PROMPT: Your task is to repeat the records exactly from the line containing "## Conclusão" onward, through the final line.

INFORMATION SHOWN:
★ ★ ★ ★ ★

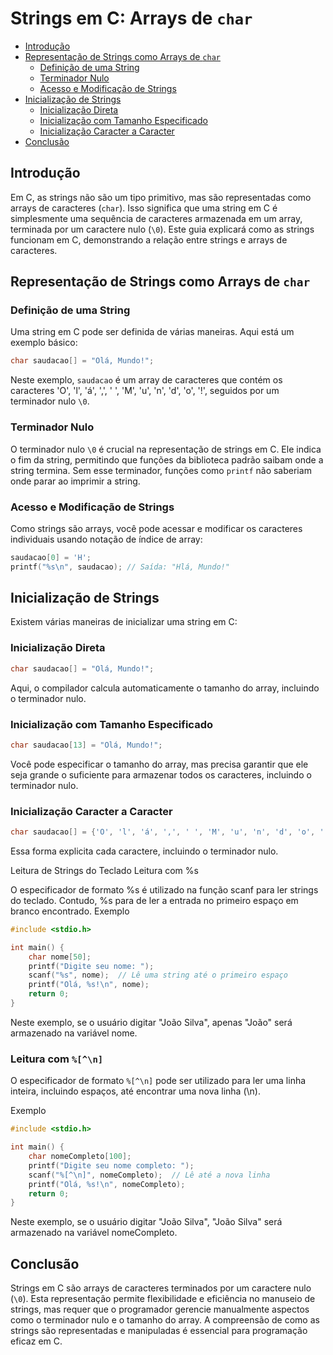 # Strings em C: Arrays de `char`

<!-- toc -->
- [Introdução](#introdução)
- [Representação de Strings como Arrays de `char`](#representação-de-strings-como-arrays-de-char)
  - [Definição de uma String](#definição-de-uma-string)
  - [Terminador Nulo](#terminador-nulo)
  - [Acesso e Modificação de Strings](#acesso-e-modificação-de-strings)
- [Inicialização de Strings](#inicialização-de-strings)
  - [Inicialização Direta](#inicialização-direta)
  - [Inicialização com Tamanho Especificado](#inicialização-com-tamanho-especificado)
  - [Inicialização Caracter a Caracter](#inicialização-caracter-a-caracter)
- [Conclusão](#conclusão)
<!-- toc -->

## Introdução

Em C, as strings não são um tipo primitivo, mas são representadas como arrays de caracteres (`char`). Isso significa que uma string em C é simplesmente uma sequência de caracteres armazenada em um array, terminada por um caractere nulo (`\0`). Este guia explicará como as strings funcionam em C, demonstrando a relação entre strings e arrays de caracteres.

## Representação de Strings como Arrays de `char`

### Definição de uma String

Uma string em C pode ser definida de várias maneiras. Aqui está um exemplo básico:

```c
char saudacao[] = "Olá, Mundo!";
```

Neste exemplo, `saudacao` é um array de caracteres que contém os caracteres 'O', 'l', 'á', ',', ' ', 'M', 'u', 'n', 'd', 'o', '!', seguidos por um terminador nulo `\0`.

### Terminador Nulo

O terminador nulo `\0` é crucial na representação de strings em C. Ele indica o fim da string, permitindo que funções da biblioteca padrão saibam onde a string termina. Sem esse terminador, funções como `printf` não saberiam onde parar ao imprimir a string.

### Acesso e Modificação de Strings

Como strings são arrays, você pode acessar e modificar os caracteres individuais usando notação de índice de array:

```c
saudacao[0] = 'H';
printf("%s\n", saudacao); // Saída: "Hlá, Mundo!"
```

## Inicialização de Strings

Existem várias maneiras de inicializar uma string em C:

### Inicialização Direta

```c
char saudacao[] = "Olá, Mundo!";
```

Aqui, o compilador calcula automaticamente o tamanho do array, incluindo o terminador nulo.

### Inicialização com Tamanho Especificado

```c
char saudacao[13] = "Olá, Mundo!";
```

Você pode especificar o tamanho do array, mas precisa garantir que ele seja grande o suficiente para armazenar todos os caracteres, incluindo o terminador nulo.

### Inicialização Caracter a Caracter

```c
char saudacao[] = {'O', 'l', 'á', ',', ' ', 'M', 'u', 'n', 'd', 'o', '!', '\0'};
```

Essa forma explicita cada caractere, incluindo o terminador nulo.

Leitura de Strings do Teclado
Leitura com %s

O especificador de formato %s é utilizado na função scanf para ler strings do teclado. Contudo, %s para de ler a entrada no primeiro espaço em branco encontrado.
Exemplo

```c
#include <stdio.h>

int main() {
    char nome[50];
    printf("Digite seu nome: ");
    scanf("%s", nome);  // Lê uma string até o primeiro espaço
    printf("Olá, %s!\n", nome);
    return 0;
}
```

Neste exemplo, se o usuário digitar "João Silva", apenas "João" será armazenado na variável nome.

### Leitura com `%[^\n]`

O especificador de formato `%[^\n]` pode ser utilizado para ler uma linha inteira, incluindo espaços, até encontrar uma nova linha (\n).

Exemplo

```c
#include <stdio.h>

int main() {
    char nomeCompleto[100];
    printf("Digite seu nome completo: ");
    scanf("%[^\n]", nomeCompleto);  // Lê até a nova linha
    printf("Olá, %s!\n", nomeCompleto);
    return 0;
}
```

Neste exemplo, se o usuário digitar "João Silva", "João Silva" será armazenado na variável nomeCompleto.

## Conclusão

Strings em C são arrays de caracteres terminados por um caractere nulo (`\0`). Esta representação permite flexibilidade e eficiência no manuseio de strings, mas requer que o programador gerencie manualmente aspectos como o terminador nulo e o tamanho do array. A compreensão de como as strings são representadas e manipuladas é essencial para programação eficaz em C.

★ ★ ★ ★ ★

SOLUTION TO THIS EXERCISE:
## Conclusão

Strings em C são arrays de caracteres terminados por um caractere nulo (`\0`). Esta representação permite flexibilidade e eficiência no manuseio de strings, mas requer que o programador gerencie manualmente aspectos como o terminador nulo e o tamanho do array. A compreensão de como as strings são representadas e manipuladas é essencial para programação eficaz em C.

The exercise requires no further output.